Hanna Daly resolves dispute with Rusty Surfboards
Mural queen Hanna Daly resolves two-year dispute with Rusty Surfboards.

Rusty Surfboards Pays Queer Artist $15,000 After Viral Dispute

"Rusty as a global brand did the right thing, and they were very unhappy with how I was treated by their licensee."

Three days back one of the world’s great surfboard brands, Rusty, was accused of stiffing a queer gal artist of fifteen-gees for a mural she painted on the wall of their Carlsbad store, a short skip from Chas Smith’s pink palace as it happens. 

Hanna Daly, a forty-two-year-old surfer, claimed she spent one thousand bucks of her own money making the mural for Rusty in July, 2023, and was told payment was forthcoming.

Then, two years of nothing, until Daly posted a reel of her taking the Rusty logo out of the mural. 

Daly wrote,

Update: @rustysurfboards has decided to spend money on a lawyer instead of paying artists.
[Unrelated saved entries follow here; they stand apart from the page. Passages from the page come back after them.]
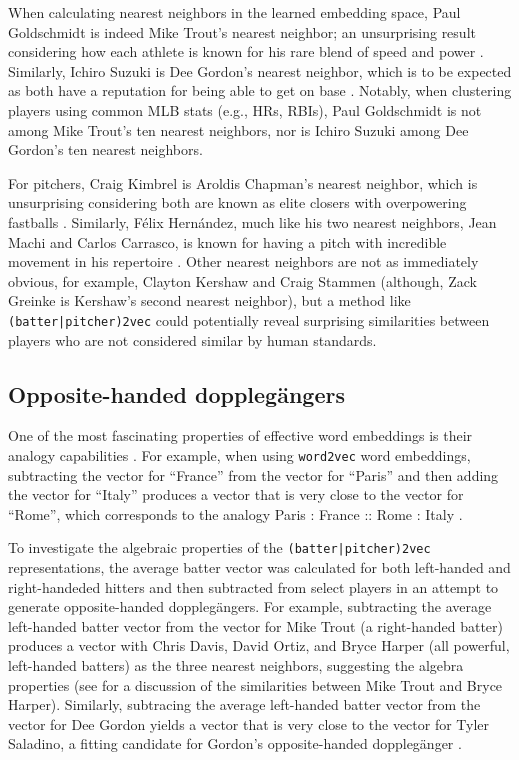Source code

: \documentclass{article}
\begin{document}
When calculating nearest neighbors in the learned embedding space, Paul Goldschmidt is indeed Mike Trout's nearest neighbor; an unsurprising result considering how each athlete is known for his rare blend of speed and power \parencite{Kory2015}. Similarly, Ichiro Suzuki is Dee Gordon's nearest neighbor, which is to be expected as both have a reputation for being able to get on base \parencite{Sullivan2015}. Notably, when clustering players using common MLB stats (e.g., HRs, RBIs), Paul Goldschmidt is not among Mike Trout's ten nearest neighbors, nor is Ichiro Suzuki among Dee Gordon's ten nearest neighbors.

For pitchers, Craig Kimbrel is Aroldis Chapman's nearest neighbor, which is unsurprising considering both are known as elite closers with overpowering fastballs \parencite{Mirsky2016}. Similarly, Félix Hernández, much like his two nearest neighbors, Jean Machi and Carlos Carrasco, is known for having a pitch with incredible movement in his repertoire \parencite{Buchanan2015, Romano2015, Berg2016}. Other nearest neighbors are not as immediately obvious, for example, Clayton Kershaw and Craig Stammen (although, Zack Greinke is Kershaw's second nearest neighbor), but a method like \texttt{(batter|pitcher)2vec} could potentially reveal surprising similarities between players who are not considered similar by human standards.

\subsection{Opposite-handed dopplegängers}

One of the most fascinating properties of effective word embeddings is their analogy capabilities \parencite{Mikolov2013a}. For example, when using \texttt{word2vec} word embeddings, subtracting the vector for ``France'' from the vector for ``Paris'' and then adding the vector for ``Italy'' produces a vector that is very close to the vector for ``Rome'', which corresponds to the analogy Paris : France :: Rome : Italy \parencite{Mikolov2013a}.

To investigate the algebraic properties of the \texttt{(batter|pitcher)2vec} representations, the average batter vector was calculated for both left-handed and right-handeded hitters and then subtracted from select players in an attempt to generate opposite-handed dopplegängers. For example, subtracting the average left-handed batter vector from the vector for Mike Trout (a right-handed batter) produces a vector with Chris Davis, David Ortiz, and Bryce Harper (all powerful, left-handed batters) as the three nearest neighbors, suggesting the algebra properties (see \parencite{Spector2016} for a discussion of the similarities between Mike Trout and Bryce Harper). Similarly, subtracing the average left-handed batter vector from the vector for Dee Gordon yields a vector that is very close to the vector for Tyler Saladino, a fitting candidate for Gordon's opposite-handed dopplegänger \parencite{Chamberlain2017}.
\end{document}
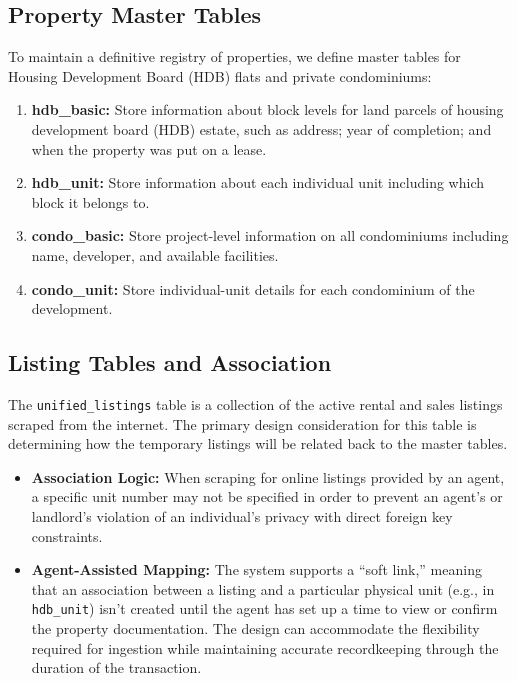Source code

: \subsection{Property Master Tables}
To maintain a definitive registry of properties, we define master tables for Housing Development Board (HDB) flats and private condominiums:
\begin{enumerate}
    \item \textbf{hdb\_basic:} Store information about block levels for land parcels of housing development board (HDB) estate, such as address; year of completion; and when the property was put on a lease.
    \item \textbf{hdb\_unit:} Store information about each individual unit including which block it belongs to.
    \item \textbf{condo\_basic:} Store project-level information on all condominiums including name, developer, and available facilities.
    \item \textbf{condo\_unit:} Store individual-unit details for each condominium of the development.
\end{enumerate}

\subsection{Listing Tables and Association}
The \texttt{unified\_listings} table is a collection of the active rental and 
sales listings scraped from the internet. The primary design consideration for 
this table is determining how the temporary listings will be related back to 
the master tables.

\begin{itemize}
    \item \textbf{Association Logic:} When scraping for online listings provided by an agent, a specific unit number may not be specified in order to prevent an agent's or landlord's violation of an individual's privacy with direct foreign key constraints.
    \item \textbf{Agent-Assisted Mapping:} The system supports a ``soft link,'' meaning that an association between a 
    listing and a particular physical unit (e.g., in \texttt{hdb\_unit}) isn't created until the agent has set up a time to view or confirm the property documentation. The design can accommodate the flexibility required for ingestion while maintaining accurate recordkeeping through the duration of the transaction.
\end{itemize}


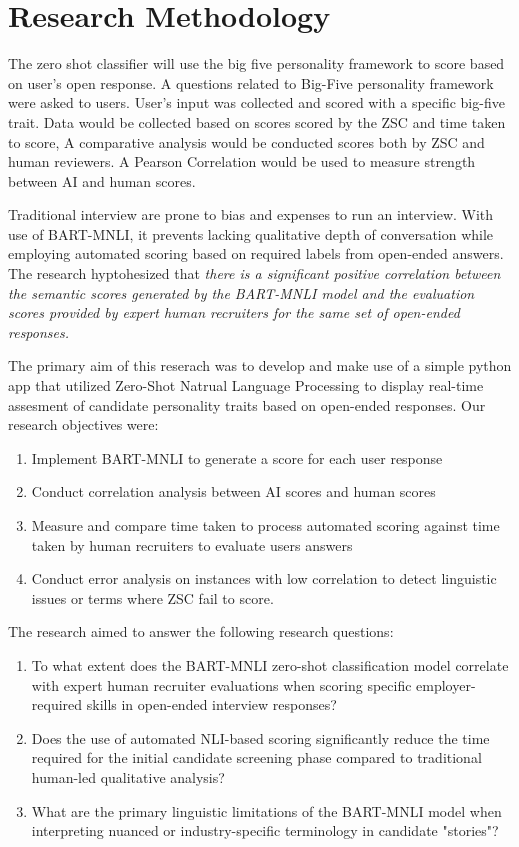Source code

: \section{Research Methodology}
\label{sec:Res}

\par The zero shot classifier will use the big five personality framework to score based on user's open response. A questions related to Big-Five personality framework were asked to users. User's input was collected and scored with a specific big-five trait. Data would be collected based on scores scored by the ZSC and time taken to score, A comparative analysis would be conducted scores both by ZSC and human reviewers. A Pearson Correlation would be used to measure strength between AI and human scores.  

\par Traditional interview are prone to bias and expenses to run an interview. With use of BART-MNLI, it prevents lacking qualitative depth of conversation while employing automated scoring based on required labels from open-ended answers. The research hyptohesized that \textit{there is a significant positive correlation between the semantic scores generated by the BART-MNLI model and the evaluation scores provided by expert human recruiters for the same set of open-ended responses.}

\par The primary aim of this reserach was to develop and make use of a simple python app that utilized Zero-Shot Natrual Language Processing to display real-time assesment of candidate personality traits based on open-ended responses.  Our research objectives were:
\begin{enumerate}
    \item Implement BART-MNLI to generate a score for each user response
    \item Conduct correlation analysis between AI scores and human scores
    \item Measure and compare time taken to process automated scoring against time taken by human recruiters to evaluate users answers
    \item Conduct error analysis on instances with low correlation to detect linguistic issues or terms where ZSC fail to score.
\end{enumerate}

\par The research aimed to answer the following research questions:
\begin{enumerate}
    \item To what extent does the BART-MNLI zero-shot classification model correlate with expert human recruiter evaluations when scoring specific employer-required skills in open-ended interview responses?
    \item Does the use of automated NLI-based scoring significantly reduce the time required for the initial candidate screening phase compared to traditional human-led qualitative analysis?
    \item What are the primary linguistic limitations of the BART-MNLI model when interpreting nuanced or industry-specific terminology in candidate "stories"?
\end{enumerate}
I got an intimidating email from their lawyer yesterday full of inaccuracies and threats.

This after they said they would have me fully paid within two weeks.

The reel was viewed 27 million times, liked 104,000 times with almost three thousand comments and 315 shares.

“Now 10.9 million people know the brand is bad news and can’t be trusted – was it worth not paying for the job?” wrote one fan, indicative of the general mood.

Now, good news, after Rusty Australia stepped in to pay their Californian cuz’s bill.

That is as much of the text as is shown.